Fuck, I need some breakfast, he thinks.
His thoughts then run the gamut: from Olivia to Kam to Brad, to his mother, to his father, and to his sister. He wonders how Brad’s work on their new dope is going, and he considers stopping by his house before seeing his mother. As he ponders making a quick detour, he comes to a yellow light and plans to run it, but decides against it, slamming the brakes.
While sitting at the light, he is engulfed in the lyrics of the French African songstress.
“You give me the sweetest taboo.”
He feels the tranquilizing melody.
“That’s why I’m in love with you.”
As he vibes to the slow jam, a moss-green 1968 Camaro pulls up on the left side, but a few feet from the intersection. Cicero gla
nces over and sees only the passenger, a scruffy guy with dirty blond hair.
Cicero turns back to the light, which is amazingly still red. Rock-n-roll thumps from the Camaro and the passenger bobs his head to it. The man then looks over to Cicero, as the sunlight bounces off the coupe’s twenty-inch chrome ceiling fans that are still spinning.
The ruffian, clad in a hand-me-down Chiefs jacket, sees his reflection in the rim, and is mesmerized. He grins, looks at Cicero again, then leans over to his boy in the driver’s seat and whispers in his ear. A rear passenger in a filthy peacoat leans forward to hear what they’re discussing, then he too looks over at Cicero, then his rims. They’re spectacular, and at twelve thousand dollars for the set, they’re a liability.
Bored with staring at the light, Cicero glances in his side-view mirror back over at the dudes in the unwashed Camaro, and he notices the sunroof is now open. Cicero is still eyeing it, when the third man in the backseat pops out of the sunroof with a pistol-grip shotgun pointed at his coupe. His bearded face shows heinous intentions. Seeing the weapon, Cicero punches the accelerator and darts through the traffic light that has yet to turn green.
“Come off those rims, bitch,” the man in the sunroof yells as he pulls the trigger. The blast shatters Cicero’s rear driver’s side window, sending glass flying and buckshot into his seat. One grazes the top of his head, breaking the skin.
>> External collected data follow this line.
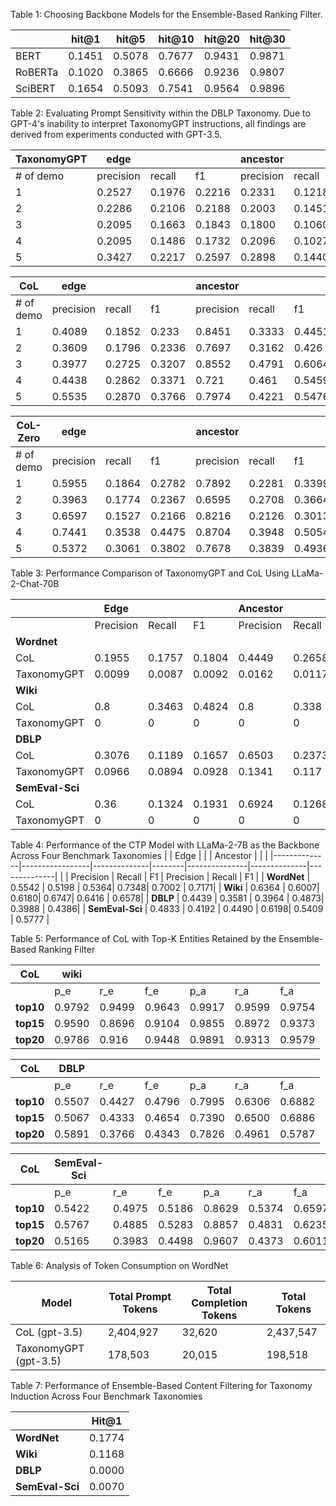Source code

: Table 1: Choosing Backbone Models for the Ensemble-Based Ranking Filter. 

|   | hit@1 | hit@5 | hit@10 | hit@20 | hit@30|
|----------|----------|----------|----------|----------|----------|
| BERT | 0.1451 | 0.5078 | 0.7677 | 0.9431 | 0.9871 | 
| RoBERTa | 0.1020 | 0.3865 | 0.6666| 0.9236 | 0.9807 |
| SciBERT | 0.1654 | 0.5093  | 0.7541 | 0.9564 | 0.9896 |

Table 2: Evaluating Prompt Sensitivity within the DBLP Taxonomy. Due to GPT-4's inability to interpret TaxonomyGPT instructions, all findings are derived from experiments conducted with GPT-3.5.

| TaxonomyGPT| edge       |            |            | ancestor   |            |            |
|-----------|------------|------------|------------|------------|------------|------------|
| # of demo | precision | recall     | f1         | precision  | recall     | f1         |
| 1         | 0.2527     | 0.1976     | 0.2216     | 0.2331     | 0.1218     | 0.1582     |
| 2         | 0.2286     | 0.2106     | 0.2188     | 0.2003     | 0.1451     | 0.1674     |
| 3         | 0.2095     | 0.1663     | 0.1843     | 0.1800     | 0.1060     | 0.1331     |
| 4         | 0.2095     | 0.1486     | 0.1732     | 0.2096     | 0.1027     | 0.1363     |
| 5         | 0.3427     | 0.2217     | 0.2597     | 0.2898     | 0.1440     | 0.1715     |

| CoL       | edge       |            |            | ancestor   |            |            |
|-----------|------------|------------|------------|------------|------------|------------|
| # of demo | precision | recall     | f1         | precision  | recall     | f1         |
| 1         | 0.4089     | 0.1852     | 0.233      | 0.8451     | 0.3333     | 0.4451     |
| 2         | 0.3609     | 0.1796     | 0.2336     | 0.7697     | 0.3162     | 0.426      |
| 3         | 0.3977     | 0.2725     | 0.3207     | 0.8552     | 0.4791     | 0.6064     |
| 4         | 0.4438     | 0.2862     | 0.3371     | 0.721      | 0.461      | 0.5459     |
| 5         | 0.5535     | 0.2870     | 0.3766     | 0.7974     | 0.4221     | 0.5476     |

| CoL-Zero  | edge       |            |            | ancestor   |            |            |
|-----------|------------|------------|------------|------------|------------|------------|
| # of demo | precision | recall     | f1         | precision  | recall     | f1         |
| 1         | 0.5955     | 0.1864     | 0.2782     | 0.7892     | 0.2281     | 0.3399     |
| 2         | 0.3963     | 0.1774     | 0.2367     | 0.6595     | 0.2708     | 0.3664     |
| 3         | 0.6597     | 0.1527     | 0.2166     | 0.8216     | 0.2126     | 0.3013     |
| 4         | 0.7441     | 0.3538     | 0.4475     | 0.8704     | 0.3948     | 0.5054     |
| 5         | 0.5372     | 0.3061     | 0.3802     | 0.7678     | 0.3839     | 0.4936     |

Table 3: Performance Comparison of TaxonomyGPT and CoL Using LLaMa-2-Chat-70B

|              | Edge            |              |        | Ancestor      |              |        | 
|--------------|-----------------|--------------|--------|---------------|--------------|--------------|
|              | Precision       | Recall       | F1     | Precision     | Recall       | F1     |
| **Wordnet**  |                 |              |        |               |              |        |
| CoL          | 0.1955          | 0.1757       | 0.1804 | 0.4449        | 0.2658       | 0.3209 |
| TaxonomyGPT  | 0.0099          | 0.0087       | 0.0092 | 0.0162        | 0.0117       | 0.0131 |
| **Wiki**     |                 |              |        |               |              |        |
| CoL          | 0.8             | 0.3463       | 0.4824 | 0.8           | 0.338        | 0.4742 |
| TaxonomyGPT  | 0               | 0            | 0      | 0             | 0            | 0      |
| **DBLP**     |                 |              |        |               |              |        |
| CoL          | 0.3076          | 0.1189       | 0.1657 | 0.6503        | 0.2373       | 0.3399 |
| TaxonomyGPT  | 0.0966          | 0.0894       | 0.0928 | 0.1341        | 0.117        | 0.125  |
| **SemEval-Sci** |              |              |        |               |              |        |
| CoL          | 0.36            | 0.1324       | 0.1931 | 0.6924        | 0.1268       | 0.2135 |
| TaxonomyGPT  | 0               | 0            | 0      | 0             | 0            | 0      |

Table 4: Performance of the CTP Model with LLaMa-2-7B as the Backbone Across Four Benchmark Taxonomies
|              | Edge            |              |        | Ancestor      |              |        | 
|--------------|-----------------|--------------|--------|---------------|--------------|--------------|
|              | Precision       | Recall       | F1     | Precision     | Recall       | F1     |
| **WordNet**  | 0.5542  | 0.5198 | 0.5364| 0.7348| 0.7002  | 0.7171|
| **Wiki**     | 0.6364  | 0.6007| 0.6180| 0.6747| 0.6416  | 0.6578| 
| **DBLP**     | 0.4439  | 0.3581 | 0.3964 | 0.4873| 0.3988  | 0.4386|
| **SemEval-Sci**     | 0.4833  | 0.4192 | 0.4490 | 0.6198| 0.5409  | 0.5777 |  



Table 5: Performance of CoL with Top-K Entities Retained by the Ensemble-Based Ranking Filter

| CoL        | wiki    |       |       |       |         |       |    
|------------|---------|-------|-------|-------|---------|-------|
|            | p_e     | r_e   | f_e   | p_a   | r_a     | f_a   | 
| **top10**  | 0.9792  | 0.9499| 0.9643| 0.9917| 0.9599  | 0.9754|
| **top15**  | 0.9590  | 0.8696| 0.9104| 0.9855| 0.8972  | 0.9373| 
| **top20**  | 0.9786  | 0.916 | 0.9448| 0.9891| 0.9313  | 0.9579|   

| CoL        | DBLP    |       |       |       |         |       |    
|------------|---------|-------|-------|-------|---------|-------|
|            | p_e     | r_e   | f_e   | p_a   | r_a     | f_a   | 
| **top10**  | 0.5507  | 0.4427| 0.4796| 0.7995| 0.6306  | 0.6882| 
| **top15**  | 0.5067  | 0.4333| 0.4654| 0.7390| 0.6500  | 0.6886| 
| **top20**  | 0.5891  | 0.3766| 0.4343| 0.7826| 0.4961  | 0.5787|    


| CoL        | SemEval-Sci    |       |       |       |     |    |    
|------------|---------|-------|-------|-------|---------|-------|
|            | p_e     | r_e   | f_e   | p_a   | r_a     | f_a   | 
| **top10**  | 0.5422  | 0.4975| 0.5186| 0.8629| 0.5374  | 0.6597| 
| **top15**  | 0.5767  | 0.4885| 0.5283| 0.8857| 0.4831  | 0.6235| 
| **top20**  | 0.5165  | 0.3983| 0.4498| 0.9607| 0.4373  | 0.6011|     

Table 6: Analysis of Token Consumption on WordNet

| Model               | Total Prompt Tokens | Total Completion Tokens | Total Tokens |
|---------------------|---------------------|-------------------------|--------------|
| CoL (gpt-3.5)       | 2,404,927           | 32,620                  | 2,437,547    |
| TaxonomyGPT (gpt-3.5) | 178,503           | 20,015                  | 198,518      |


Table 7: Performance of Ensemble-Based Content Filtering for Taxonomy Induction Across Four Benchmark Taxonomies

|              | Hit@1            |
|--------------|-----------------|
| **WordNet**  | 0.1774 |
| **Wiki**     | 0.1168 |
| **DBLP**     | 0.0000 |
| **SemEval-Sci**     | 0.0070 |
Cicero’s foot is planted in the pedal, cutting corners at breakneck speed. High-performance Japanese tires clutch the asphalt. And even though the Camaro needs some serious bodywork, the engine is police chase ready and the driver clings to Cicero’s bumper.
“Catch me if you can, you punk-ass bitches,” Cicero says to himself in a low voice.
Left, right, straight away. Straight away, right, left, he can’t shake the threesome. Since those nights of sneaking out the house in eighth grade and joyriding in stolen cars, Cicero has considered himself an expert driver. But the Camaro’s driver is no slouch, and the sunroof gunman fires again, this time taking out the coupe’s rear window with a loud blast. Shards of glass spray.